> [Source material]

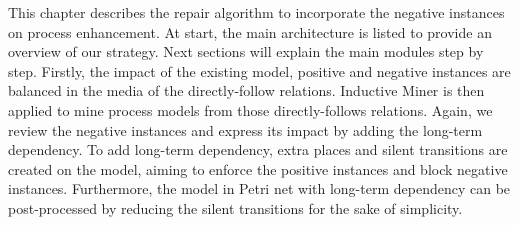 

This chapter describes the repair algorithm to incorporate the negative instances on process enhancement. At start, the main architecture is listed to provide an overview of our strategy. Next sections will explain the main modules step by step. Firstly, the impact of the existing model, positive and negative instances are balanced in the media of the directly-follow relations. Inductive Miner is then applied to mine process models from those directly-follows relations. Again, we review the negative instances and express its impact by adding the long-term dependency. To add long-term dependency, extra places and silent transitions are created on the model, aiming to enforce the positive instances and block negative instances. Furthermore, the model in Petri net with long-term dependency can be  post-processed by reducing the silent transitions for the sake of simplicity.
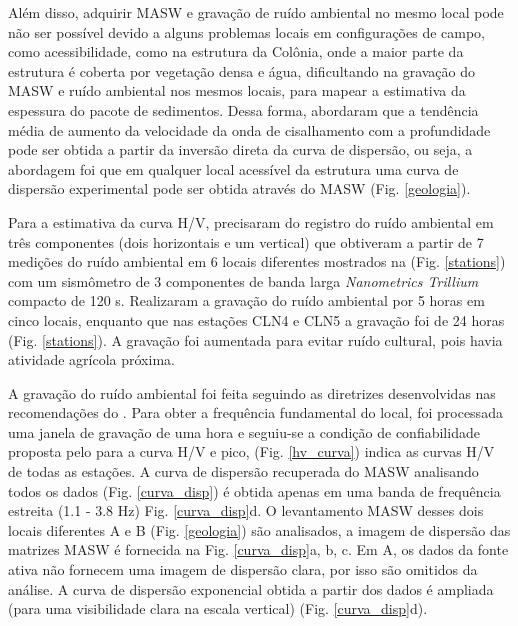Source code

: \documentclass[smallextended]{svjour3}       %
\begin{document}
Além disso, adquirir MASW e gravação de ruído ambiental no mesmo local pode não ser possível devido a alguns problemas locais em configurações de campo, como acessibilidade, como na estrutura da Colônia, onde a maior parte da estrutura é coberta por vegetação densa e água, dificultando na gravação do MASW e ruído ambiental nos mesmos locais, para mapear a estimativa da espessura do pacote de sedimentos. Dessa forma, abordaram que a tendência média de aumento da velocidade da onda de cisalhamento com a profundidade pode ser obtida a partir da inversão direta da curva de dispersão, ou seja, a abordagem foi que em qualquer local acessível da estrutura uma curva de dispersão experimental pode ser obtida através do MASW (Fig. \ref{geologia}). 

Para a estimativa da curva H/V, precisaram do registro do ruído ambiental em três componentes (dois horizontais e um vertical) que obtiveram a partir de 7 medições do ruído ambiental em 6 locais diferentes mostrados na (Fig. \ref{stations}) com um sismômetro de 3 componentes de banda larga \textit{Nanometrics Trillium} compacto de 120 s. Realizaram a gravação do ruído ambiental por 5 horas em cinco locais, enquanto que nas estações CLN4 e CLN5 a gravação foi de 24 horas (Fig. \ref{stations}). A gravação foi aumentada para evitar ruído cultural, pois havia atividade agrícola próxima.

A gravação do ruído ambiental foi feita seguindo as diretrizes desenvolvidas nas recomendações do \cite{acerra2004guidelines}. Para obter a frequência fundamental do local, foi processada uma janela de gravação de uma hora e seguiu-se a condição de confiabilidade proposta pelo \cite{acerra2004guidelines} para a curva H/V e pico, (Fig. \ref{hv_curva}) indica as curvas H/V de todas as estações. A curva de dispersão recuperada do MASW analisando todos os dados (Fig. \ref{curva_disp}) é obtida apenas em uma banda de frequência estreita (1.1 - 3.8 Hz) Fig. \ref{curva_disp}d. O levantamento MASW desses dois locais diferentes A e B (Fig. \ref{geologia}) são analisados, a imagem de dispersão das matrizes MASW é fornecida na Fig. \ref{curva_disp}a, b, c. Em A, os dados da fonte ativa não fornecem uma imagem de dispersão clara, por isso são omitidos da análise. A curva de dispersão exponencial obtida a partir dos dados é ampliada (para uma visibilidade clara na escala vertical) (Fig. \ref{curva_disp}d).
\end{document}
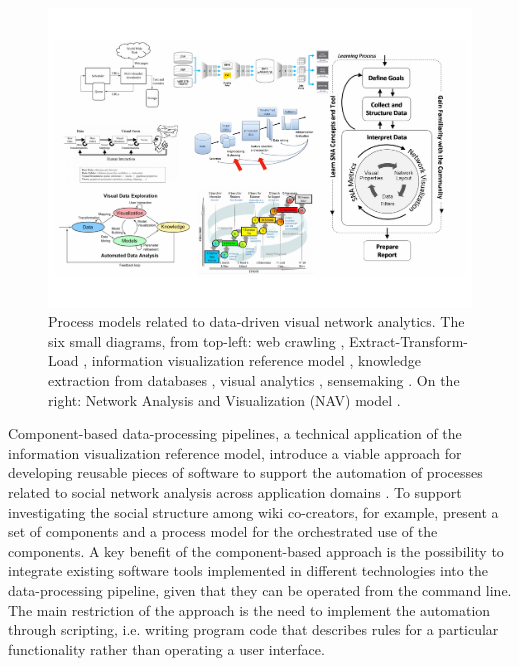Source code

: \begin{figure}[htb]
\centering
\includegraphics[width=14cm]{figure/Process-models-collage.pdf}
\caption{Process models related to data-driven visual network analytics. The six small diagrams, from top-left: 
web crawling \citep{Wikipedia.org2015}, 
Extract-Transform-Load \citep{Intel2013}, 
information visualization reference model \citep{Card1999ReadingsThink}, 
knowledge extraction from databases \citep{Indarto2013}, 
visual analytics \citep{Keim2010MasteringAnalytics}, 
sensemaking \citep{Pirolli2005TheAnalysis}. 
On the right: Network Analysis and Visualization (NAV) model \citep{Hansen2012DoData}.}
\label{fig:process-model-collage}
\end{figure}

Component-based data-processing pipelines, a technical application of the information visualization reference model, introduce a viable approach for developing reusable pieces of software to support the automation of processes related to social network analysis across application domains \citep{Nykanen2008,Huhtamaki2010Context-DrivenCo-Creation}. To support investigating the social structure among wiki co-creators, for example, \cite{Huhtamaki2010Context-DrivenCo-Creation} present a set of components and a process model for the orchestrated use of the components. A key benefit of the component-based approach \citep{Nykanen2008} is the possibility to integrate existing software tools implemented in different technologies into the data-processing pipeline, given that they can be operated from the command line. The main restriction of the approach is the need to implement the automation through scripting, i.e. writing program code that describes rules for a particular functionality rather than operating a user interface.

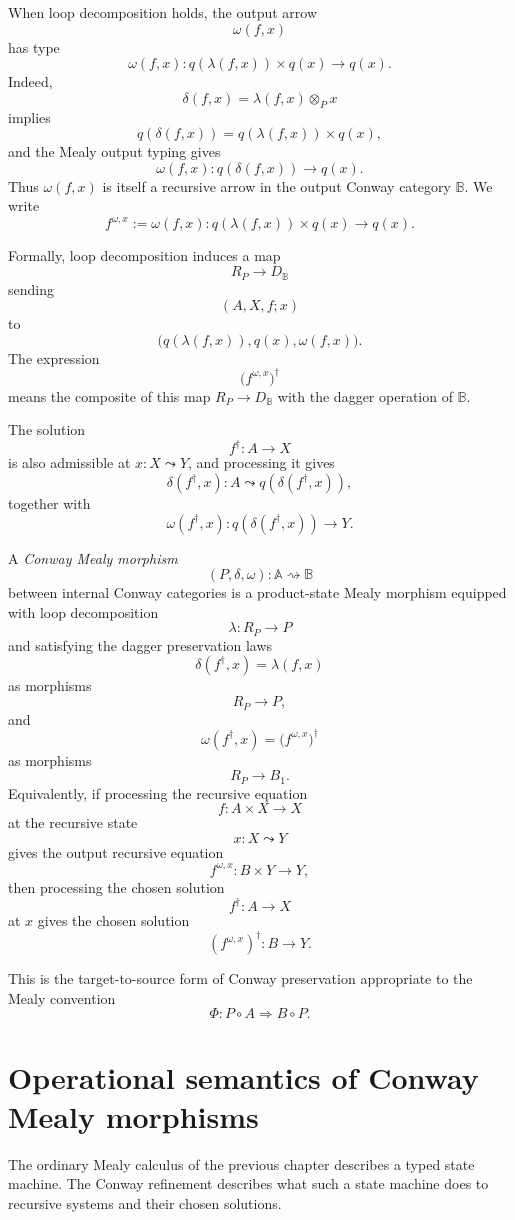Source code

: When loop decomposition holds, the output arrow
\[
\omega(f,x)
\]
has type
\[
\omega(f,x):
q(\lambda(f,x))\times q(x)\to q(x).
\]
Indeed,
\[
\delta(f,x)=\lambda(f,x)\otimes_P x
\]
implies
\[
q(\delta(f,x))
=
q(\lambda(f,x))\times q(x),
\]
and the Mealy output typing gives
\[
\omega(f,x):q(\delta(f,x))\to q(x).
\]
Thus \(\omega(f,x)\) is itself a recursive arrow in the output Conway
category \(\mathbb B\).  We write
\[
f^{\omega,x}
:=
\omega(f,x)
:
q(\lambda(f,x))\times q(x)\to q(x).
\]

Formally, loop decomposition induces a map
\[
R_P\to D_{\mathbb B}
\]
sending
\[
(A,X,f;x)
\]
to
\[
\bigl(q(\lambda(f,x)),q(x),\omega(f,x)\bigr).
\]
The expression
\[
\bigl(f^{\omega,x}\bigr)^\dagger
\]
means the composite of this map \(R_P\to D_{\mathbb B}\) with the dagger
operation of \(\mathbb B\).

The solution
\[
f^\dagger:A\to X
\]
is also admissible at \(x:X\leadsto Y\), and processing it gives
\[
\delta(f^\dagger,x):A\leadsto q(\delta(f^\dagger,x)),
\]
together with
\[
\omega(f^\dagger,x):
q(\delta(f^\dagger,x))\to Y.
\]

\begin{definition}
\label{def:conway-mealy-morphism}
A \emph{Conway Mealy morphism}
\[
(P,\delta,\omega):\mathbb A\rightsquigarrow\mathbb B
\]
between internal Conway categories is a product-state Mealy morphism equipped
with loop decomposition
\[
\lambda:R_P\to P
\]
and satisfying the dagger preservation laws
\[
\delta(f^\dagger,x)=\lambda(f,x)
\]
as morphisms
\[
R_P\to P,
\]
and
\[
\omega(f^\dagger,x)
=
\bigl(f^{\omega,x}\bigr)^\dagger
\]
as morphisms
\[
R_P\to B_1.
\]
Equivalently, if processing the recursive equation
\[
f:A\times X\to X
\]
at the recursive state
\[
x:X\leadsto Y
\]
gives the output recursive equation
\[
f^{\omega,x}:B\times Y\to Y,
\]
then processing the chosen solution
\[
f^\dagger:A\to X
\]
at \(x\) gives the chosen solution
\[
(f^{\omega,x})^\dagger:B\to Y.
\]
\end{definition}

This is the target-to-source form of Conway preservation appropriate to the
Mealy convention
\[
\Phi:P\circ A\Rightarrow B\circ P.
\]

\section{Operational semantics of Conway Mealy morphisms}
\label{sec:operational-semantics-conway-mealy}

The ordinary Mealy calculus of the previous chapter describes a typed state
machine.  The Conway refinement describes what such a state machine does to
recursive systems and their chosen solutions.

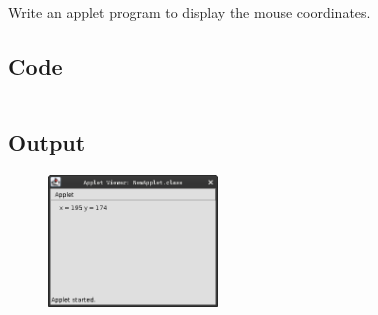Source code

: \documentclass[../main.tex]{subfiles}
\begin{document}
Write an applet program to display the mouse coordinates.

\subsection{Code}
\inputminted[frame=lines, breaklines, breakanywhere, numberblanklines=false]{java}{./programs/prog18/MouseProg.java}

\subsection{Output}
\begin{figure}[h!]
	\centering
	\includegraphics[width=0.4\textwidth]{./assets/p18-s1.png}
\end{figure}
\end{document}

> [Required action] Would you please output each record exactly, leaving the images out?

> [Written answer]
This chapter describes the repair algorithm to incorporate the negative instances on process enhancement. At start, the main architecture is listed to provide an overview of our strategy. Next sections will explain the main modules step by step. Firstly, the impact of the existing model, positive and negative instances are balanced in the media of the directly-follow relations. Inductive Miner is then applied to mine process models from those directly-follows relations. Again, we review the negative instances and express its impact by adding the long-term dependency. To add long-term dependency, extra places and silent transitions are created on the model, aiming to enforce the positive instances and block negative instances. Furthermore, the model in Petri net with long-term dependency can be  post-processed by reducing the silent transitions for the sake of simplicity.
Source code

: \documentclass[smallextended]{svjour3}       %
\begin{document}
Além disso, adquirir MASW e gravação de ruído ambiental no mesmo local pode não ser possível devido a alguns problemas locais em configurações de campo, como acessibilidade, como na estrutura da Colônia, onde a maior parte da estrutura é coberta por vegetação densa e água, dificultando na gravação do MASW e ruído ambiental nos mesmos locais, para mapear a estimativa da espessura do pacote de sedimentos. Dessa forma, abordaram que a tendência média de aumento da velocidade da onda de cisalhamento com a profundidade pode ser obtida a partir da inversão direta da curva de dispersão, ou seja, a abordagem foi que em qualquer local acessível da estrutura uma curva de dispersão experimental pode ser obtida através do MASW (Fig. \ref{geologia}). 

Para a estimativa da curva H/V, precisaram do registro do ruído ambiental em três componentes (dois horizontais e um vertical) que obtiveram a partir de 7 medições do ruído ambiental em 6 locais diferentes mostrados na (Fig. \ref{stations}) com um sismômetro de 3 componentes de banda larga \textit{Nanometrics Trillium} compacto de 120 s. Realizaram a gravação do ruído ambiental por 5 horas em cinco locais, enquanto que nas estações CLN4 e CLN5 a gravação foi de 24 horas (Fig. \ref{stations}). A gravação foi aumentada para evitar ruído cultural, pois havia atividade agrícola próxima.

A gravação do ruído ambiental foi feita seguindo as diretrizes desenvolvidas nas recomendações do \cite{acerra2004guidelines}. Para obter a frequência fundamental do local, foi processada uma janela de gravação de uma hora e seguiu-se a condição de confiabilidade proposta pelo \cite{acerra2004guidelines} para a curva H/V e pico, (Fig. \ref{hv_curva}) indica as curvas H/V de todas as estações. A curva de dispersão recuperada do MASW analisando todos os dados (Fig. \ref{curva_disp}) é obtida apenas em uma banda de frequência estreita (1.1 - 3.8 Hz) Fig. \ref{curva_disp}d. O levantamento MASW desses dois locais diferentes A e B (Fig. \ref{geologia}) são analisados, a imagem de dispersão das matrizes MASW é fornecida na Fig. \ref{curva_disp}a, b, c. Em A, os dados da fonte ativa não fornecem uma imagem de dispersão clara, por isso são omitidos da análise. A curva de dispersão exponencial obtida a partir dos dados é ampliada (para uma visibilidade clara na escala vertical) (Fig. \ref{curva_disp}d).
\end{document}
Source code

: \begin{figure}[htb]
\centering
\includegraphics[width=14cm]{figure/Process-models-collage.pdf}
\caption{Process models related to data-driven visual network analytics. The six small diagrams, from top-left: 
web crawling \citep{Wikipedia.org2015}, 
Extract-Transform-Load \citep{Intel2013}, 
information visualization reference model \citep{Card1999ReadingsThink}, 
knowledge extraction from databases \citep{Indarto2013}, 
visual analytics \citep{Keim2010MasteringAnalytics}, 
sensemaking \citep{Pirolli2005TheAnalysis}. 
On the right: Network Analysis and Visualization (NAV) model \citep{Hansen2012DoData}.}
\label{fig:process-model-collage}
\end{figure}

Component-based data-processing pipelines, a technical application of the information visualization reference model, introduce a viable approach for developing reusable pieces of software to support the automation of processes related to social network analysis across application domains \citep{Nykanen2008,Huhtamaki2010Context-DrivenCo-Creation}. To support investigating the social structure among wiki co-creators, for example, \cite{Huhtamaki2010Context-DrivenCo-Creation} present a set of components and a process model for the orchestrated use of the components. A key benefit of the component-based approach \citep{Nykanen2008} is the possibility to integrate existing software tools implemented in different technologies into the data-processing pipeline, given that they can be operated from the command line. The main restriction of the approach is the need to implement the automation through scripting, i.e. writing program code that describes rules for a particular functionality rather than operating a user interface.

Source code

: When loop decomposition holds, the output arrow
\[
\omega(f,x)
\]
has type
\[
\omega(f,x):
q(\lambda(f,x))\times q(x)\to q(x).
\]
Indeed,
\[
\delta(f,x)=\lambda(f,x)\otimes_P x
\]
implies
\[
q(\delta(f,x))
=
q(\lambda(f,x))\times q(x),
\]
and the Mealy output typing gives
\[
\omega(f,x):q(\delta(f,x))\to q(x).
\]
Thus \(\omega(f,x)\) is itself a recursive arrow in the output Conway
category \(\mathbb B\).  We write
\[
f^{\omega,x}
:=
\omega(f,x)
:
q(\lambda(f,x))\times q(x)\to q(x).
\]

Formally, loop decomposition induces a map
\[
R_P\to D_{\mathbb B}
\]
sending
\[
(A,X,f;x)
\]
to
\[
\bigl(q(\lambda(f,x)),q(x),\omega(f,x)\bigr).
\]
The expression
\[
\bigl(f^{\omega,x}\bigr)^\dagger
\]
means the composite of this map \(R_P\to D_{\mathbb B}\) with the dagger
operation of \(\mathbb B\).

The solution
\[
f^\dagger:A\to X
\]
is also admissible at \(x:X\leadsto Y\), and processing it gives
\[
\delta(f^\dagger,x):A\leadsto q(\delta(f^\dagger,x)),
\]
together with
\[
\omega(f^\dagger,x):
q(\delta(f^\dagger,x))\to Y.
\]

\begin{definition}
\label{def:conway-mealy-morphism}
A \emph{Conway Mealy morphism}
\[
(P,\delta,\omega):\mathbb A\rightsquigarrow\mathbb B
\]
between internal Conway categories is a product-state Mealy morphism equipped
with loop decomposition
\[
\lambda:R_P\to P
\]
and satisfying the dagger preservation laws
\[
\delta(f^\dagger,x)=\lambda(f,x)
\]
as morphisms
\[
R_P\to P,
\]
and
\[
\omega(f^\dagger,x)
=
\bigl(f^{\omega,x}\bigr)^\dagger
\]
as morphisms
\[
R_P\to B_1.
\]
Equivalently, if processing the recursive equation
\[
f:A\times X\to X
\]
at the recursive state
\[
x:X\leadsto Y
\]
gives the output recursive equation
\[
f^{\omega,x}:B\times Y\to Y,
\]
then processing the chosen solution
\[
f^\dagger:A\to X
\]
at \(x\) gives the chosen solution
\[
(f^{\omega,x})^\dagger:B\to Y.
\]
\end{definition}

This is the target-to-source form of Conway preservation appropriate to the
Mealy convention
\[
\Phi:P\circ A\Rightarrow B\circ P.
\]

\section{Operational semantics of Conway Mealy morphisms}
\label{sec:operational-semantics-conway-mealy}

The ordinary Mealy calculus of the previous chapter describes a typed state
machine.  The Conway refinement describes what such a state machine does to
recursive systems and their chosen solutions.

Source code

: \documentclass[../main.tex]{subfiles}
\begin{document}
Write an applet program to display the mouse coordinates.

\subsection{Code}
\inputminted[frame=lines, breaklines, breakanywhere, numberblanklines=false]{java}{./programs/prog18/MouseProg.java}

\subsection{Output}
\begin{figure}[h!]
	\centering
	\includegraphics[width=0.4\textwidth]{./assets/p18-s1.png}
\end{figure}
\end{document}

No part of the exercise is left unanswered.